Dear amazing community,
Suppose I have a random variable $X\sim N(0,d)$ where $d \gg 1$ (i.e., normal distribution with a big variance). I want an upper bound for the following probability (as a function of $d$):
$$\Pr(|X|\leq 1)<\quad ?$$
Does anyone have a suggestion? You can assume $d$ to be as big as you want. Many thanks!
On
Let $\mathrm{CDF(x)}$ be the cumulative distribution function of the normal function.

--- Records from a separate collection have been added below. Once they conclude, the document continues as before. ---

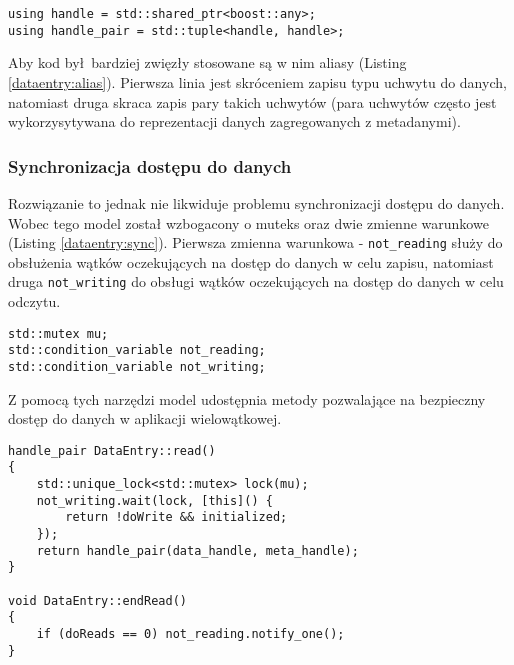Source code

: \begin{minipage}{\textwidth}
	\begin{lstlisting}[label=dataentry:alias, caption={Aliasy używane w kodzie aplikacji},alsoletter={()[].=}]
using handle = std::shared_ptr<boost::any>;
using handle_pair = std::tuple<handle, handle>;
	\end{lstlisting}
\end{minipage}

Aby kod był bardziej zwięzły stosowane są w nim aliasy (Listing \ref{dataentry:alias}). Pierwsza linia jest skróceniem zapisu typu uchwytu do danych, natomiast druga skraca zapis pary takich uchwytów (para uchwytów często jest wykorzysytywana do reprezentacji danych zagregowanych z metadanymi).

\subsubsection{Synchronizacja dostępu do danych}
Rozwiązanie to jednak nie likwiduje problemu synchronizacji dostępu do danych. Wobec tego model został wzbogacony o muteks oraz dwie zmienne warunkowe (Listing \ref{dataentry:sync}). Pierwsza zmienna warunkowa - \lstinline$not_reading$ służy do obsłużenia wątków oczekujących na dostęp do danych w celu zapisu, natomiast druga \lstinline$not_writing$ do obsługi wątków oczekujących na dostęp do danych w celu odczytu.

\begin{minipage}{\textwidth}
	\begin{lstlisting}[label=dataentry:sync, caption={Składowe klasy \lstinline$DataEntry$ zapewniające bezpieczne użycie w środowisku wielowątkowym},alsoletter={()[].=}]
std::mutex mu;
std::condition_variable not_reading;
std::condition_variable not_writing;
	\end{lstlisting}
\end{minipage}

Z pomocą tych narzędzi model udostępnia metody pozwalające na bezpieczny dostęp do danych w aplikacji wielowątkowej.

\begin{minipage}{\textwidth}
	\begin{lstlisting}[label=dataentry:sync:read, caption={Metody klasy \lstinline$DataEntry$ zapewniające bezpieczny odczyt danych współdzielonych w środowisku wielowątkowym},alsoletter={()[].=}]
handle_pair DataEntry::read()
{
	std::unique_lock<std::mutex> lock(mu);
	not_writing.wait(lock, [this]() {
		return !doWrite && initialized;
	});
	return handle_pair(data_handle, meta_handle);
}

void DataEntry::endRead()
{
	if (doReads == 0) not_reading.notify_one();
}
	\end{lstlisting}
\end{minipage}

$\mathrm{CDF(x)} = \frac{1}{2} \left( 1+ \mathrm{erf} \left( \frac{x - \mu}{\sigma \sqrt{2}} \right) \right)$
$\mathrm{Pr(|X|)} \le 1 = \mathrm{CDF(1)} - \mathrm{CDF(-1)} = \frac{1}{2} \left( \mathrm{erf} \left( \frac{1}{\sqrt{2d}} \right) - \mathrm{erf} \left( -\frac{1}{\sqrt{2d}} \right) \right) = \mathrm{erf} \left( \frac{1}{\sqrt{2d}} \right) $
Then you can read arXiv:math/0607694 [math.CA] to choose your favourite inequality.
On
The PDF has $$ f(x) = \frac{1}{\sqrt{2\pi d}} e^{-\frac{1}{2d}x^2} \le \frac{1}{\sqrt{2\pi d}}$$ and thus we have $$ P(|X|<1) =\int_{-1}^1 f(x)dx < \frac{2}{\sqrt{2\pi d}}.$$
If $d\gg1,$ we have $f(x) \approx \frac{1}{\sqrt{2\pi d}}$ over the range (since the exponential barely decays at all), so this becomes pretty accurate.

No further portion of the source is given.